**Problem details**
Filter the records below and copy every line containing the word "keyup".
*** Opening of Available data ***
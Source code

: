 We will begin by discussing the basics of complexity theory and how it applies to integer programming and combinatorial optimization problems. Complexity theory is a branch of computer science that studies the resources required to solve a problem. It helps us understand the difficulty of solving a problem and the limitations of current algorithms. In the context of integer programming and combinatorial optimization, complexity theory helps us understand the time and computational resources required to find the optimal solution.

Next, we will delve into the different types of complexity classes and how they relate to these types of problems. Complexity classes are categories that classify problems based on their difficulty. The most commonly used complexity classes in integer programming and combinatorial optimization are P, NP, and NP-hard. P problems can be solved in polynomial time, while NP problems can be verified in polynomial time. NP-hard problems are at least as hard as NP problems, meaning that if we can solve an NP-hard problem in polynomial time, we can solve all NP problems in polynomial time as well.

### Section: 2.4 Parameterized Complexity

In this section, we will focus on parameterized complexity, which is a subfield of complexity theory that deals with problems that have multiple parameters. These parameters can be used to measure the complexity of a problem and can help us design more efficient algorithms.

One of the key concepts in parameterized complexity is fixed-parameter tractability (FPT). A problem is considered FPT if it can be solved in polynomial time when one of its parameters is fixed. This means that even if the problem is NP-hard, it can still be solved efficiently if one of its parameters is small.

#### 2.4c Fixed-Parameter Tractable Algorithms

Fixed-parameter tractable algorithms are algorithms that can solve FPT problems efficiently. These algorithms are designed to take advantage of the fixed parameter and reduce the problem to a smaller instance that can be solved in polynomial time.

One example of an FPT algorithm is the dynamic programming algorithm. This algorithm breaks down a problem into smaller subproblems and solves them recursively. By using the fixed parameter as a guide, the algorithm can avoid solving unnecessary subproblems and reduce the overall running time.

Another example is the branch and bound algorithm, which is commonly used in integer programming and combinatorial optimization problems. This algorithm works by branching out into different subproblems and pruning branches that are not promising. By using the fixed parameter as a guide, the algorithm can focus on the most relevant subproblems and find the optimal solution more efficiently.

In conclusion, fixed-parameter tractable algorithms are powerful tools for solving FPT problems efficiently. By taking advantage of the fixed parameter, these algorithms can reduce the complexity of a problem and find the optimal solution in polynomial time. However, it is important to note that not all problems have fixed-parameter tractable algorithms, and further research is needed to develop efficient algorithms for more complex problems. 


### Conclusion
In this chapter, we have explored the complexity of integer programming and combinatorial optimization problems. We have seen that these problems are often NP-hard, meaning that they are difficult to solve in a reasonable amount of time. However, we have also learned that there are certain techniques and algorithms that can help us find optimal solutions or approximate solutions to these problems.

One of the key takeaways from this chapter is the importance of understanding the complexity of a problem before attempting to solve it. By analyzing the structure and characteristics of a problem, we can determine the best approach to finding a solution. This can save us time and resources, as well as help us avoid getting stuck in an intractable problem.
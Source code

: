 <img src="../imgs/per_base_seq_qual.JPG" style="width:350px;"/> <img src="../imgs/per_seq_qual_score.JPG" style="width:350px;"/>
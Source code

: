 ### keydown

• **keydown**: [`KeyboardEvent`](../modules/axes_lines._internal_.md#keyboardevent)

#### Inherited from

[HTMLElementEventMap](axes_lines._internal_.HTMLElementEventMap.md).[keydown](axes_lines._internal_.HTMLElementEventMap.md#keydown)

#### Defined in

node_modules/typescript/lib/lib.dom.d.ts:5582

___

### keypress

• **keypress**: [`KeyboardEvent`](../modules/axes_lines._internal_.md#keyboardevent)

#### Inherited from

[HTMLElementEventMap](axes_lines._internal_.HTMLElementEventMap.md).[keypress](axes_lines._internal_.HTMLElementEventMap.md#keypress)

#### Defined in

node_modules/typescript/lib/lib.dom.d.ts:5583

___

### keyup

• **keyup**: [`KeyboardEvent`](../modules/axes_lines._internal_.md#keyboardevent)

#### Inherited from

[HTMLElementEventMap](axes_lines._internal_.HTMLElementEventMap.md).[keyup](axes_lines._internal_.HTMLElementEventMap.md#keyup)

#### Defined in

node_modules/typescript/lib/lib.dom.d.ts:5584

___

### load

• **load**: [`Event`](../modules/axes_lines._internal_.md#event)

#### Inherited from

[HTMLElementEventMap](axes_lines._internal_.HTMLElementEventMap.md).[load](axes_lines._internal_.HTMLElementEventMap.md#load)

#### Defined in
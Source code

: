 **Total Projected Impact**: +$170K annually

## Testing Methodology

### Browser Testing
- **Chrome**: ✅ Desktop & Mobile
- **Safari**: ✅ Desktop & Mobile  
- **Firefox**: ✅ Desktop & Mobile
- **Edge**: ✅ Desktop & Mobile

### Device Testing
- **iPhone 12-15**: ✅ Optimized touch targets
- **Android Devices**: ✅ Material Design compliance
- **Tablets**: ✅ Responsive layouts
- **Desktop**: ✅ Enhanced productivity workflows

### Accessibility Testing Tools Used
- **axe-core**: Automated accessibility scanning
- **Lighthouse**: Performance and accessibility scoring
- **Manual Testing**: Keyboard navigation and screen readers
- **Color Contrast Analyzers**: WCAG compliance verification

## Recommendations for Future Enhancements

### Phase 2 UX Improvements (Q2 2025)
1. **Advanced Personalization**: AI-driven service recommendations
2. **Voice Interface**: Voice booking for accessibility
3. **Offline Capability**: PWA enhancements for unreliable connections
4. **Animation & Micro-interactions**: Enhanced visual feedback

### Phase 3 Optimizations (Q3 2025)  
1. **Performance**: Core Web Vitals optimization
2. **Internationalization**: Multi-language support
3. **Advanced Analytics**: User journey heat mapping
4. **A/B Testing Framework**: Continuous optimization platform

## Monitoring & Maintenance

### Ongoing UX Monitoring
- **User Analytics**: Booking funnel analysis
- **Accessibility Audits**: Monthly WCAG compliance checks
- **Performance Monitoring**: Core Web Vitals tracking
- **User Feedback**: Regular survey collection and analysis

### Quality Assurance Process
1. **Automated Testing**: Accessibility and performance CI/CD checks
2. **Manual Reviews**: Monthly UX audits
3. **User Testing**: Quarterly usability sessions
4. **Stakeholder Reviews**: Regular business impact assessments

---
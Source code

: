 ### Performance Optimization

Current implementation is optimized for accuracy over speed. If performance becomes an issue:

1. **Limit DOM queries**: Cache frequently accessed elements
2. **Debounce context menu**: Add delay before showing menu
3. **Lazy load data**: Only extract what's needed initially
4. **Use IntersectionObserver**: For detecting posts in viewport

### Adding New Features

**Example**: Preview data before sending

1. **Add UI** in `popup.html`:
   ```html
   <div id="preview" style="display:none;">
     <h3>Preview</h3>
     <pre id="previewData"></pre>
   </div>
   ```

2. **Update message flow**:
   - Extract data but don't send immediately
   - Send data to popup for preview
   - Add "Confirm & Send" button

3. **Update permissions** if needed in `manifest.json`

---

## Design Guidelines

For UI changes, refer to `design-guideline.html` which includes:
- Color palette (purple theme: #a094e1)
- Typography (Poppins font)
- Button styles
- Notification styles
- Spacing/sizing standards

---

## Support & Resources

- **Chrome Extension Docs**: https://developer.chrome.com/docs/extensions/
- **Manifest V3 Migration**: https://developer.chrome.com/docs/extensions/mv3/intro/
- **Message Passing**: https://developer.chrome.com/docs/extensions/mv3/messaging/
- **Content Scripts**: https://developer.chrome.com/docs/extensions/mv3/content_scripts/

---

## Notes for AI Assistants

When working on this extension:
*** Close of Available data ***
**Exercise response**
### keyup
• **keyup**: [`KeyboardEvent`](../modules/axes_lines._internal_.md#keyboardevent)
[HTMLElementEventMap](axes_lines._internal_.HTMLElementEventMap.md).[keyup](axes_lines._internal_.HTMLElementEventMap.md#keyup)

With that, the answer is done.